Monday, February 7, 2011

Knowing that rape has it's flaws...

Let me start off by explaining myself. I don't like to write about things like rape. I think it's very stressful and brings up the most un-fun of thoughts. That being said, this past weekend, I started writing a poem about rape. By the time I was done, I took my time thinking about how I could justify it : It came to my mind and I had to put it on paper.

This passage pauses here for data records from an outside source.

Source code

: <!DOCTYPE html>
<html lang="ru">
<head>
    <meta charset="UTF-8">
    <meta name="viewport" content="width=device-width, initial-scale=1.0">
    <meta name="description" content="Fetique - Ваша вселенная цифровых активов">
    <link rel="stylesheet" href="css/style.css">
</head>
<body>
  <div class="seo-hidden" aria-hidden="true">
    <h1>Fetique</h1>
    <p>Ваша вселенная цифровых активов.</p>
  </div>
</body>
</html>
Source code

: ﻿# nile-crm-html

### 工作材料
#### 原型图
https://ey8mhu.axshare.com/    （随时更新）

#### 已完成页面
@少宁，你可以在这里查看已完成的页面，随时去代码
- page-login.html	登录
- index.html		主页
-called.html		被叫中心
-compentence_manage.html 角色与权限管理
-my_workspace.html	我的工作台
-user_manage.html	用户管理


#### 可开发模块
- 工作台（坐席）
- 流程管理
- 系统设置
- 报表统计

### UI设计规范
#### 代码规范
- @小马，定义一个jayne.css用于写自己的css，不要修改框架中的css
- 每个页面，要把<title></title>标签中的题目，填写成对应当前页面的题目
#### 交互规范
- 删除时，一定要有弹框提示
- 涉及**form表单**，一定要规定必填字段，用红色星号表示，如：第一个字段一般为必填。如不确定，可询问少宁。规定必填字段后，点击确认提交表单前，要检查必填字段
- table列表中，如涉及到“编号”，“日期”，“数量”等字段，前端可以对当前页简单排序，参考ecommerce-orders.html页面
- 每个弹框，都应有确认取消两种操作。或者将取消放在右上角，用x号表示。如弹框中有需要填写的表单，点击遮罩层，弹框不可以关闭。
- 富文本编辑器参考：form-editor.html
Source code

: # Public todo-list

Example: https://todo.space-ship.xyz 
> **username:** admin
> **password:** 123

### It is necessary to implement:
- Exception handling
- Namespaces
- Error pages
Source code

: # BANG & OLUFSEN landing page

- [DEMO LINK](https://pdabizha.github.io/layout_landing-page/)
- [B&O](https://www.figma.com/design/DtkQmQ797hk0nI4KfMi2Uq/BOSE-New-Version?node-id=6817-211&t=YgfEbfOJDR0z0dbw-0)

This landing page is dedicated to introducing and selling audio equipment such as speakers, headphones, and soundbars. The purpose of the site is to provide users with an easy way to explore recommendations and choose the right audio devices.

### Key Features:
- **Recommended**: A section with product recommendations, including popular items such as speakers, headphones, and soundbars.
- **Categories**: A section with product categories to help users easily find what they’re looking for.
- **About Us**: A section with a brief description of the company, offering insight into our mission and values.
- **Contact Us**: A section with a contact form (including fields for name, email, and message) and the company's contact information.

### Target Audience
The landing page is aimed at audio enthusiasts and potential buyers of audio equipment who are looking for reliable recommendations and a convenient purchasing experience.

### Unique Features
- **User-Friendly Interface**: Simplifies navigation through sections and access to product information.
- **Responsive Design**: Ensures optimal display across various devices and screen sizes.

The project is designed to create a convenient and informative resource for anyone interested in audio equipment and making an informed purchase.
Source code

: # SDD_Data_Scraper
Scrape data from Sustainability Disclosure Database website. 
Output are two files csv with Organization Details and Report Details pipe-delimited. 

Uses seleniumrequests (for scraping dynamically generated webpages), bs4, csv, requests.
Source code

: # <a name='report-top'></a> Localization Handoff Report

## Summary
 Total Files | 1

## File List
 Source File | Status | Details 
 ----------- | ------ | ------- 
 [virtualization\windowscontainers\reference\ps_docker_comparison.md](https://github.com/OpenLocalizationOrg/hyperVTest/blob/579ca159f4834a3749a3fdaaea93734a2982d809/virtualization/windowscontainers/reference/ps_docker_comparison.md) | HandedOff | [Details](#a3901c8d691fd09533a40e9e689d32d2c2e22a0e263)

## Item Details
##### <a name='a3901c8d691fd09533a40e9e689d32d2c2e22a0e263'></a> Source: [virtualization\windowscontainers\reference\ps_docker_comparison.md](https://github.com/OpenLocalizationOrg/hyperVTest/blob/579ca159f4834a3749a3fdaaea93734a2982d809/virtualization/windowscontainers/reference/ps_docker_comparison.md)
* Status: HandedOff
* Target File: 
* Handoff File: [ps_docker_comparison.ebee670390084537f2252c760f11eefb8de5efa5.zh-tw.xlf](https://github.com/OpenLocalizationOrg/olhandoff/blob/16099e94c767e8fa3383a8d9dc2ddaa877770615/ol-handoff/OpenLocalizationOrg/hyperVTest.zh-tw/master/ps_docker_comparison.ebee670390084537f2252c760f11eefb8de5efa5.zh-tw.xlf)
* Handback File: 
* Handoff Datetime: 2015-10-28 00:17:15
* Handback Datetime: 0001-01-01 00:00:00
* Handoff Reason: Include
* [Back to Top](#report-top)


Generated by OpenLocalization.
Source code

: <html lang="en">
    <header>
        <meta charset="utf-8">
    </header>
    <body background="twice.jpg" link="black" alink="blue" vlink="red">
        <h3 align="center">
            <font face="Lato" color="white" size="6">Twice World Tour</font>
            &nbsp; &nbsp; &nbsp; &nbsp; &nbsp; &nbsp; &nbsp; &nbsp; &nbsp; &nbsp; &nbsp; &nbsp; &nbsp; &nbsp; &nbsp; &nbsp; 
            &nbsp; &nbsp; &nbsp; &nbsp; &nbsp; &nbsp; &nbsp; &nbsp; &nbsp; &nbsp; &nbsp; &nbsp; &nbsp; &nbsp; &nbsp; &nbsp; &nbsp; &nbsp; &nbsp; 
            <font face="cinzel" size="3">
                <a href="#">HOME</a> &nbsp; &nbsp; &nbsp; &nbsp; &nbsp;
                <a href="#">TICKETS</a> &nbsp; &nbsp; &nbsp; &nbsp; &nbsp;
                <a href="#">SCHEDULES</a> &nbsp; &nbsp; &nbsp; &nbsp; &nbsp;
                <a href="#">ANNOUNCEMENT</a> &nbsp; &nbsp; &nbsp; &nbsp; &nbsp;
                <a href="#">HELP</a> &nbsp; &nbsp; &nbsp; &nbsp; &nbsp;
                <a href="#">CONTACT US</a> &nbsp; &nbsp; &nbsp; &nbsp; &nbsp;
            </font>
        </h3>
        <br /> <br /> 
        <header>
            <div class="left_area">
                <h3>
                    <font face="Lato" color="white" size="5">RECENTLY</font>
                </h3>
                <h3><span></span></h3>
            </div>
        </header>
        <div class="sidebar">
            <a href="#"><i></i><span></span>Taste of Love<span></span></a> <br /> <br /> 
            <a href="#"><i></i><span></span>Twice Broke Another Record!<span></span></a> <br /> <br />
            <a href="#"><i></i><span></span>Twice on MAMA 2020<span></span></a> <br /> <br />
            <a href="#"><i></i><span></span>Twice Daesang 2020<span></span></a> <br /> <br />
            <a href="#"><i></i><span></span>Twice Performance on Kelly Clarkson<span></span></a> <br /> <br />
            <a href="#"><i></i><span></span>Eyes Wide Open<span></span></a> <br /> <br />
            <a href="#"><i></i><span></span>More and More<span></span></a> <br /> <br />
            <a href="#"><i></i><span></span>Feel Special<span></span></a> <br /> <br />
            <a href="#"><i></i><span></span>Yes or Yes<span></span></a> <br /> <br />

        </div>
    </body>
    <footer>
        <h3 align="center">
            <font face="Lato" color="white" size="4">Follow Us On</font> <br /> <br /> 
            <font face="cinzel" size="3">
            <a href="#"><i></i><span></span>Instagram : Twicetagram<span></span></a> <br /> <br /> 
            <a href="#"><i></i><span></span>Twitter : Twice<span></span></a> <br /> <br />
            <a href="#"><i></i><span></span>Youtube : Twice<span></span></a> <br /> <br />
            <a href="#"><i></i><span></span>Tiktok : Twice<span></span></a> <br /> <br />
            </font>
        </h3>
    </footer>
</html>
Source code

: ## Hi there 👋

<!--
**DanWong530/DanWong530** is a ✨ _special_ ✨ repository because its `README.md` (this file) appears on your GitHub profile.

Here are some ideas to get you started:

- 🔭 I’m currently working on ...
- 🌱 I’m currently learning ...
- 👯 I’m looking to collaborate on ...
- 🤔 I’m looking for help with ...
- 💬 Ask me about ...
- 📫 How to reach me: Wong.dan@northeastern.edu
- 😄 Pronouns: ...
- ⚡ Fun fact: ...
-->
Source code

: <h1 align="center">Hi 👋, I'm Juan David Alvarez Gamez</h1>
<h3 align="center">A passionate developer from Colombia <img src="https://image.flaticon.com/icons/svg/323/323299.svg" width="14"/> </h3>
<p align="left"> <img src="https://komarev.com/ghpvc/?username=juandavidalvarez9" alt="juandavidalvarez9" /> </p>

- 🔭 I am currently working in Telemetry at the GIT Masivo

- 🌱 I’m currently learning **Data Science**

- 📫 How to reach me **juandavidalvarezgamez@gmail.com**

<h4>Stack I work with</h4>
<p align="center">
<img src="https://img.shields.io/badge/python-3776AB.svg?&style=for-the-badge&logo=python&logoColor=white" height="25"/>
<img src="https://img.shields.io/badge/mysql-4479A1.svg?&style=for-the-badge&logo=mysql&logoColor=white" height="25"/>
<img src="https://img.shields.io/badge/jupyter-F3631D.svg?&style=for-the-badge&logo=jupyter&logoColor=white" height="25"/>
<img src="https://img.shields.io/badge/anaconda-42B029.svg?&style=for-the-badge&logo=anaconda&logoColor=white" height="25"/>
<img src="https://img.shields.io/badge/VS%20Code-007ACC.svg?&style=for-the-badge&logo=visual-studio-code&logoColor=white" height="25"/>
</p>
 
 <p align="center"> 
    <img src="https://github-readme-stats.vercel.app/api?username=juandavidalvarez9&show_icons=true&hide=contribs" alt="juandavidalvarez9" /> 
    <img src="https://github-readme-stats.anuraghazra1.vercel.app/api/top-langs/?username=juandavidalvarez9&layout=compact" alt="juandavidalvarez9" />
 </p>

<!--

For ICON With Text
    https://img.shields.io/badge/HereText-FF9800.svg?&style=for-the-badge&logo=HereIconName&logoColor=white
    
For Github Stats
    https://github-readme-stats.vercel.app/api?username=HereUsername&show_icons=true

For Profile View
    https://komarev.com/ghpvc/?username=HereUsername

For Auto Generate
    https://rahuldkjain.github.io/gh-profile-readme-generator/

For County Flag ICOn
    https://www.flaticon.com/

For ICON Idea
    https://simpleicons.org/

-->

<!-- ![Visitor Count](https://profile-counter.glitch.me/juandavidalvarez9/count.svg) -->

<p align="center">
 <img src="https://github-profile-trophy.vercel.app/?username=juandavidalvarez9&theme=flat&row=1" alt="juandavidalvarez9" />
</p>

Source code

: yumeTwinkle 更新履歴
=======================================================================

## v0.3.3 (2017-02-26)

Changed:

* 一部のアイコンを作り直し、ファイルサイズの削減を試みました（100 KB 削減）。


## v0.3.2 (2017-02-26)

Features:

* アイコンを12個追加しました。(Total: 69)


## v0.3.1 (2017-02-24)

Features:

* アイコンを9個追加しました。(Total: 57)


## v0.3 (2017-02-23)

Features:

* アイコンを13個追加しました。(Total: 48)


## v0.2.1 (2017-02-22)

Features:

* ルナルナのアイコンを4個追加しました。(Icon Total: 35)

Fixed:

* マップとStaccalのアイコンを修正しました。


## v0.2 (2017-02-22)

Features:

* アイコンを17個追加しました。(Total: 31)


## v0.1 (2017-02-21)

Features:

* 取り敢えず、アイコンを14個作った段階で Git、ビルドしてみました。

Enjoy..?



                      Midnight Robbery


"Not me, not to me, you can't..."
These were the only syllables that could be picked up as
I shook my head violently from side to side
Not a scream or a cry
But a faint whimper, drawn out 
Eyes tight shut and tear-less, throat as dry as the Kalahari in June
Hands clasping the dry wringing ropes
Scratching non-strategically at everything near
I bit my bottom lip as the three salty "no" tears 
finally fell at an angle
Please... at least sixty times I must have said it
When he slapped me across the face
And I leaned my face forward to
Hold on to his hand longer
Anything to get through to him
That I was a person
That I was scared and had a future 
That he was very close to ruining
That he should find some other unfortunate young girl
One who hadn't been waiting 
"Please, you don't... how much... will hurt me
I... after... they... never really love again
I... I don't want to be jaded"
The stupidity of the words left a sick humor as they escaped me
He looked at me in my self-pity
Differently for a few seconds, "yow lu la jott?"*
The stupidity of the words left him slightly embarrassed as he spat them at me
Maybe it won't be so bad, I thought, if I just mentally prepare myself... 
Immediately disgusted I began to cry bitterly
And immediately I lost his attention
I was the typical victim again
And the ugliness re-appeared in his face as he fastened the wringing dry ropes around my wrists
And threw my already victimized body onto the brown carpet rug
With the pretty tassels.


* Translates: what is the matter with you?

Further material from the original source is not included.